Team Building: Recruit, hire, and train a skilled team of ProdOps Engineers to establish a fully operational ProdOps team from scratch. Develop team goals, performance metrics, and performance evaluation processes. Foster a collaborative and inclusive team culture that promotes teamwork, innovation, and excellence.
Infrastructure Monitoring and Troubleshooting: Oversee the monitoring of our company’s global infrastructure using management tools to detect and resolve infrastructure issues proactively. Lead the troubleshooting efforts to resolve incidents in a timely manner, and escalate issues to appropriate teams for further investigation and resolution when necessary.
Incident Management: Establish and enforce incident management procedures, including incident reporting, escalation, and resolution processes. Coordinate with other engineering teams and external vendors to resolve technology incidents, minimize downtime, and ensure service level agreements (SLAs) are met.
Infrastructure Automation & Optimization: Continuously analyze infrastructure performance data, identify trends, develop and implement strategies to optimize performance and minimize disruptions. Collaborate with other engineering teams to automate and optimize for improved performance, implement upgrades, and changes to enhance infrastructure reliability, capacity, and security.
Documentation and Reporting: Develop and maintain comprehensive documentation, including network diagrams, run books & standard operating procedures (SOPs), and incident reports.
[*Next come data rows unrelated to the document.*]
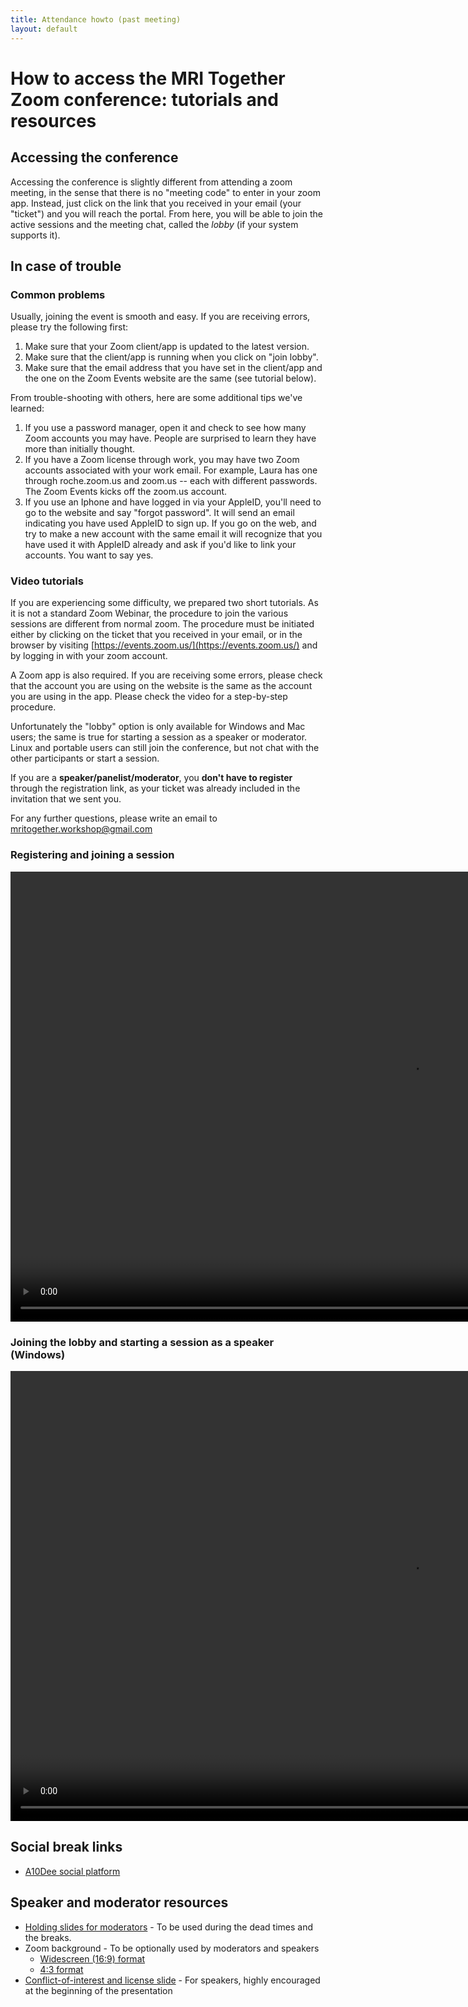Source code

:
```yaml
--- 
title: Attendance howto (past meeting)
layout: default
--- 
```


# How to access the MRI Together Zoom conference: tutorials and resources

## Accessing the conference

Accessing the conference is slightly different from attending a zoom meeting, in the sense that there is no "meeting code" to enter in your zoom app. Instead, just click on the link that you received in your email (your "ticket") and you will reach the portal. From here, you will be able to join the active sessions and the meeting chat, called the _lobby_ (if your system supports it).

## In case of trouble

### Common problems
Usually, joining the event is smooth and easy. If you are receiving errors, please try the following first:
1. Make sure that your Zoom client/app is updated to the latest version.
2. Make sure that the client/app is running when you click on "join lobby".
3. Make sure that the email address that you have set in the client/app and the one on the Zoom Events website are the same (see tutorial below).

From trouble-shooting with others, here are some additional tips we've learned:
1. If you use a password manager, open it and check to see how many Zoom accounts you may have. People are surprised to learn they have more than initially thought.
2. If you have a Zoom license through work, you may have two Zoom accounts associated with your work email. For example, Laura has one through roche.zoom.us and zoom.us -- each with different passwords. The Zoom Events kicks off the zoom.us account.
3. If you use an Iphone and have logged in via your AppleID, you'll need to go to the website and say "forgot password". It will send an email indicating you have used AppleID to sign up. If you go on the web, and try to make a new account with the same email it will recognize that you have used it with AppleID already and ask if you'd like to link your accounts. You want to say yes.

### Video tutorials
If you are experiencing some difficulty, we prepared two short tutorials. As it is not a standard Zoom Webinar, the procedure to join the various sessions are different from normal zoom. The procedure must be initiated either by clicking on the ticket that you received in your email, or in the browser by visiting [https://events.zoom.us/](https://events.zoom.us/) and by logging in with your zoom account.

A Zoom app is also required. If you are receiving some errors, please check that the account you are using on the website is the same as the account you are using in the app. Please check the video for a step-by-step procedure.

Unfortunately the "lobby" option is only available for Windows and Mac users; the same is true for starting a session as a speaker or moderator. Linux and portable users can still join the conference, but not chat with the other participants or start a session.

If you are a **speaker/panelist/moderator**, you **don't have to register** through the registration link, as your ticket was already included in the invitation that we sent you.

For any further questions, please write an email to [mritogether.workshop@gmail.com](mailto:mritogether.workshop@gmail.com)

### Registering and joining a session

<video width="1280" height="720" controls>
  <source src="video/Join_Session_ZE.mp4" type="video/mp4">
Your browser does not support the video tag.
</video>

### Joining the lobby and starting a session as a speaker (Windows)

<video width="1280" height="720" controls>
  <source src="video/Start_Session_ZE_Windows.mp4" type="video/mp4">
Your browser does not support the video tag.
</video>

## Social break links
- [A10Dee social platform](https://platform.a10dee.com/open-science/events?event=I8NL4qMzh9DyDHH4FQdh)

## Speaker and moderator resources
- [Holding slides for moderators](/files/holding_slides.pptx) - To be used during the dead times and the breaks.
- Zoom background - To be optionally used by moderators and speakers
	- [Widescreen (16:9) format](/files/Zoom_Background_16.9.jpg)
	- [4:3 format](/files/Zoom_Background_4.3.jpg)
- [Conflict-of-interest and license slide](/files/COI_license_slide.pptx) - For speakers, highly encouraged at the beginning of the presentation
Generate regular reports on performance, incidents, and trends to senior management and stakeholders.
Vendor Management: Establish and maintain relationships with technology equipment vendors, service providers, and other relevant stakeholders. Coordinate with vendors to resolve technical issues, manage maintenance contracts, and ensure timely delivery of services and equipment.
Training and Development: Provide ongoing training and professional development opportunities to the ProdOps team to enhance their technical skills, industry knowledge, and job performance. Mentor and coach team members to foster their growth and career advancement.
Requirements & Skills:
Proven experience in building and managing a 24×7 Production Operations team working with peers and colleagues in a distributed global operation
Strong leadership skills with the ability to motivate, mentor, and develop a high-performing team
In-depth knowledge of on-premise and cloud technology concepts, protocols, and procedures
Strong understanding of monitoring tools, incident management processes, automation, and optimization strategies
Ability to analyze complex technical issues, develop effective solutions, and make informed decisions in a fast-paced environment
Excellent communication skills, both written and verbal, with the ability to communicate technical concepts to non-technical stakeholders.
In-depth understanding of the Linux operating environment: kernel tuning, network stack tuning, system observability & instrumentation, and security & access management.
Solid understanding of layer 2-7 networking fundamentals and the relationship between servers & services, and the transit of their packets through network hardware.
In-depth experience engineering and maintaining a private-cloud infrastructure: Bare-metal, vSphere, KVM, Kubernetes.
Experience with tools like Ansible, Terraform, Docker, Kafka, Nexus
Experiencing with observability platforms: Prometheus, ELK, Jaeger, Grafana, Nagios, Zabbix
Familiarity with Big Data tools: Hadoop, HDFS, Spark, HBase
Ability to write code in Go, Python, Bash, or Perl for automation.